HIV vaccine is best hope in 20 years

Seattle Times medical reporter

An international effort coordinated by Seattle scientists will soon begin testing the most promising AIDS vaccine in more than 20 years of research.

In smaller trials, the vaccine has produced the strongest immune response ever against the AIDS virus, said Dr. Larry Corey, lead scientist for the international HIV Vaccine Trials Network, based at the Fred Hutchinson Cancer Research Center in Seattle.

The vaccine will be tested in 13 U.S. cities, including Seattle, and in five other countries.

"This is an important step closer" to a vaccine that could be widely used, Corey said.

If the vaccine succeeds in the trial, a widely available immunization could be ready in about seven years, he said. A larger effectiveness trial would first be needed, as would reconstruction of the vaccine to cover additional variations of HIV.

"Right now, I think it's the best we've seen," said Dr. Julie McElrath, lead scientist in the Seattle arm of the trial and a Fred Hutchinson researcher.

Scientists have struggled since the mid-1980s to produce a vaccine, trying more than 100 preparations in animals and humans combined. But the virus is able to mutate, allowing it to escape an immune system primed by a vaccine to attack.

Volunteers wanted


Scientists are looking for volunteers for the HIV-vaccine trial in Seattle. Candidates should be gay men, age 18 to 45, who are at high risk for HIV infection. Call 206-667-2300.

Produced by Merck, the new prototype vaccine will be tested in 1,500 volunteers at high risk for sexual transmission of HIV, including 50 gay men in Seattle.

The trial, called the Step Study, will also be conducted in 13 U.S. cities and Puerto Rico, and in six cities abroad: Santo Domingo, Dominican Republic; Port-au-Prince, Haiti; Iquitos, Peru; Lima, Peru; Toronto, Canada; and Sydney, Australia.

In smaller trials involving more than 250 people, the vaccine has proved safe and shown encouraging immune response, Corey said. The worst side effects — in doses higher than the current trial — were fever and aches.

The vaccine, which is injected, uses a disabled form of a common cold virus, called adenovirus, to take three HIV genes into the body. The combination tricks the immune system into producing cells that would kill the whole AIDS virus. It is impossible for the vaccine itself to cause HIV infection.
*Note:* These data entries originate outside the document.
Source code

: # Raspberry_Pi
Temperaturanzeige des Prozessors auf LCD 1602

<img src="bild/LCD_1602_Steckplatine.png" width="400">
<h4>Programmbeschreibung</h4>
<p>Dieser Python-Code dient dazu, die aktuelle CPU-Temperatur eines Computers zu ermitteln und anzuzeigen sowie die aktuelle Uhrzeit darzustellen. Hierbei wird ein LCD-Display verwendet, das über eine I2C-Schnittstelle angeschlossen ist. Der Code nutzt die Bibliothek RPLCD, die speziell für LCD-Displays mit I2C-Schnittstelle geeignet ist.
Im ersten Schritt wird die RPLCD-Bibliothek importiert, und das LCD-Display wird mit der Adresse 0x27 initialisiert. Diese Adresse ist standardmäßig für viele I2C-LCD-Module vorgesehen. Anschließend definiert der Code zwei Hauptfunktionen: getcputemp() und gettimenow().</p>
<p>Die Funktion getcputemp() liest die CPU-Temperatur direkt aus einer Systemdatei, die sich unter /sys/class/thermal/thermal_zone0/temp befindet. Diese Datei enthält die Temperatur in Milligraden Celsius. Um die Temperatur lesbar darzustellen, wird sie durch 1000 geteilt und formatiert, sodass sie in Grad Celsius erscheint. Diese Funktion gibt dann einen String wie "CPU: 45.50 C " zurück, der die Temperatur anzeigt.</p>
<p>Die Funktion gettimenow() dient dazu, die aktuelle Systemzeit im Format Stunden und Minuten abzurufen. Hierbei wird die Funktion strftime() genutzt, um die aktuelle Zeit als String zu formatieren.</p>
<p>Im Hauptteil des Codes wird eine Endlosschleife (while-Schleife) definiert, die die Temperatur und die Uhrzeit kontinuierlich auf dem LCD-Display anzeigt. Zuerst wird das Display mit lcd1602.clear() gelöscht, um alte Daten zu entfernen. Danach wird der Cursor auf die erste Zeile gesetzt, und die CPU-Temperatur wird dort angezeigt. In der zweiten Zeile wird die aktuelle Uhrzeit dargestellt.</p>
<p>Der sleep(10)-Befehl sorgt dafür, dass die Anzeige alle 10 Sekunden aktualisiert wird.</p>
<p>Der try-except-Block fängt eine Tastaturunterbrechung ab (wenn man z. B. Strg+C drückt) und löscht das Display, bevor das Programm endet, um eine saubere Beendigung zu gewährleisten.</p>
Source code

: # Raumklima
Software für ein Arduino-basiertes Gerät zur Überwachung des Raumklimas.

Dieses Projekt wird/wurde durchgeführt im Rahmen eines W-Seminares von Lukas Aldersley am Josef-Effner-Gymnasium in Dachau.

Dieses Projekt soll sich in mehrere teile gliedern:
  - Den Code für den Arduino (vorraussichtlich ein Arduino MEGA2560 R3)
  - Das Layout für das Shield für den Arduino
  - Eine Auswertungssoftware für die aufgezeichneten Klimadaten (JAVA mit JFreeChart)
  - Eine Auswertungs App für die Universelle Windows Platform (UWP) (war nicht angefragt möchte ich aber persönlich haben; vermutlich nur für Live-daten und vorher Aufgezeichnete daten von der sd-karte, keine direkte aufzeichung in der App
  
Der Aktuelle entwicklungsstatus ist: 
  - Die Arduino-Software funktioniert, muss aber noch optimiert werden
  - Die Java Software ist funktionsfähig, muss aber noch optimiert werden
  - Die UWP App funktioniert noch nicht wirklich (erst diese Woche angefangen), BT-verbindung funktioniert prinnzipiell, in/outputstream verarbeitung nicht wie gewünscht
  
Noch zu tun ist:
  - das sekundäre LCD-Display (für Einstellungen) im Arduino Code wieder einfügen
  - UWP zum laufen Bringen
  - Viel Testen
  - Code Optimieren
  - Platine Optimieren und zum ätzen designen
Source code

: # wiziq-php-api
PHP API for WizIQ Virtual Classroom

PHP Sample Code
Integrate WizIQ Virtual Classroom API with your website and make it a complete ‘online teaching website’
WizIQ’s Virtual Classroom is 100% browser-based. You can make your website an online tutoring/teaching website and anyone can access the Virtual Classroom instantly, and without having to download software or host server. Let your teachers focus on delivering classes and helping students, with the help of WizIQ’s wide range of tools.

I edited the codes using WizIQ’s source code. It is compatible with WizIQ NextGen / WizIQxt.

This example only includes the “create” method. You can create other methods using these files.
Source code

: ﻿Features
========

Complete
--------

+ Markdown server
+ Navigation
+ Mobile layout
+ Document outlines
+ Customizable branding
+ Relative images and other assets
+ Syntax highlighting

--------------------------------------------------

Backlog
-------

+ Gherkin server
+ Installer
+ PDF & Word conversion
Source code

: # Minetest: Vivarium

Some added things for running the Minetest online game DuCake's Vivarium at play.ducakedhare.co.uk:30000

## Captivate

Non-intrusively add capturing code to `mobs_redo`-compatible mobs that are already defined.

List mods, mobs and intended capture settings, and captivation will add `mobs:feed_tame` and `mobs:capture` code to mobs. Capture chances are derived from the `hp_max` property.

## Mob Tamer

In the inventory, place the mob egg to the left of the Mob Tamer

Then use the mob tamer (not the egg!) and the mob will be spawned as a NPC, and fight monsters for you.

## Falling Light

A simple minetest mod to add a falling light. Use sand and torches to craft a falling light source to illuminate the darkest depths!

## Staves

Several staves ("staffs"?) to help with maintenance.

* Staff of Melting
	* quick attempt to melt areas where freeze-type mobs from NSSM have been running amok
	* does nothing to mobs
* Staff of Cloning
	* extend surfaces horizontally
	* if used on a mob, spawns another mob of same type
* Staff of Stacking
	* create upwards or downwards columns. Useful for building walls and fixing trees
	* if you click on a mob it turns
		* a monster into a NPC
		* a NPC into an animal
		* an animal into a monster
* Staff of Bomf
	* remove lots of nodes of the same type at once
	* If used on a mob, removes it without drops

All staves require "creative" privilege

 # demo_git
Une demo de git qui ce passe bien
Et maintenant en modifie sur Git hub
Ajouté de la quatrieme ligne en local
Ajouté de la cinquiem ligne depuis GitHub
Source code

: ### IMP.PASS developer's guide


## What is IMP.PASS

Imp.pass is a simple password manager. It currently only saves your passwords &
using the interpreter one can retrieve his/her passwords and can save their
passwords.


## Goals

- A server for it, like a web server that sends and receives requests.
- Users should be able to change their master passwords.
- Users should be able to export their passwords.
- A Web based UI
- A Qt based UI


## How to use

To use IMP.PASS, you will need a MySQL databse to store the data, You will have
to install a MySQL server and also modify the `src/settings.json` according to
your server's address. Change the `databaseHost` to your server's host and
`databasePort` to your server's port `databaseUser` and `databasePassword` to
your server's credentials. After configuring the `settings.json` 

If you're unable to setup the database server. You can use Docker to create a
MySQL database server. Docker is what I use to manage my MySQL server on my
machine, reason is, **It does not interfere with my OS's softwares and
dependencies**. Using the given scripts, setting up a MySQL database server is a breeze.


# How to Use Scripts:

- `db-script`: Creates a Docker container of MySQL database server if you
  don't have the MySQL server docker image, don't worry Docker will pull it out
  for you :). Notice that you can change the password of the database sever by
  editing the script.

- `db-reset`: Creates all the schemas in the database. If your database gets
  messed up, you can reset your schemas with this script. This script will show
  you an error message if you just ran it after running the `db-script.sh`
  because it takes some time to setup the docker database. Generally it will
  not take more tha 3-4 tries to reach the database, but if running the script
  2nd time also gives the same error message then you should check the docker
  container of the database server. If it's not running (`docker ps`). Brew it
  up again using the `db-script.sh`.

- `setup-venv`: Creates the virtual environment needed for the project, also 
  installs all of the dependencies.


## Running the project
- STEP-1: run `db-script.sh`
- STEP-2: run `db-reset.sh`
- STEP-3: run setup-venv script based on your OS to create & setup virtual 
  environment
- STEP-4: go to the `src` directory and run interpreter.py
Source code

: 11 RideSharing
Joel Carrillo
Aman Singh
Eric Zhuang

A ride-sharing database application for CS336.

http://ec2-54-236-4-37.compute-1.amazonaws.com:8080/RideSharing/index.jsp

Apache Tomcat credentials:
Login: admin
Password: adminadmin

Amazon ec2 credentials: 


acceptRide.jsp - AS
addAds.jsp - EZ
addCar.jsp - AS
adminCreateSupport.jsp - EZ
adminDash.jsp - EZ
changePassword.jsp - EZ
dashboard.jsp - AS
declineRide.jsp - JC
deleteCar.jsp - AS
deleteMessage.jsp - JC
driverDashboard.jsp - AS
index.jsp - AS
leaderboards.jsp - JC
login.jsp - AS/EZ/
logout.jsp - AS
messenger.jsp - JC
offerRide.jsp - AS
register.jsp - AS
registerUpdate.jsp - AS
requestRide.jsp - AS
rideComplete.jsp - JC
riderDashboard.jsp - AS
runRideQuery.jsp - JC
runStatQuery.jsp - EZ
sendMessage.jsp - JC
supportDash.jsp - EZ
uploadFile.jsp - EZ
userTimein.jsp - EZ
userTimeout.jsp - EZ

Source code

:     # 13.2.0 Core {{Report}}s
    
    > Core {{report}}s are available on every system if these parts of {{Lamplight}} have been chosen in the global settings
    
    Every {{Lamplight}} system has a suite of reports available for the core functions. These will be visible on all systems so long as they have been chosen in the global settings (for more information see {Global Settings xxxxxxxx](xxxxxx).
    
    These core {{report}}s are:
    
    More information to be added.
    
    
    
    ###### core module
In people previously infected with the type of adenovirus used in the vaccine — one of about 50 human adenoviruses — immune responses have not been as great as in others.

The use of adenoviruses in gene therapy against diseases has had a difficult history.

They were not successful in treating cystic fibrosis. And a relatively healthy 18-year-old man died five years ago during an experimental gene-therapy treatment for a rare liver disorder at the University of Pennsylvania. No one is sure what caused the fatal reaction.

Gene therapy, which uses viruses to ferry genes into the body to correct a problem, is different from a vaccine, however. And Corey said the new HIV vaccine uses an altered adenovirus that cannot reproduce and has more of its own genes removed to disable it than the one in the Pennsylvania experiment. The virus is injected into muscle, rather than directly into the liver as was the case in Pennsylvania.

In the new trial, volunteers will receive three injections over six months. Half will receive the vaccine, half will receive a placebo (a dummy vaccine) and no one, including the researchers, will know who gets what until the end of the trial. For about four years, each participant will be tested every six months for HIV.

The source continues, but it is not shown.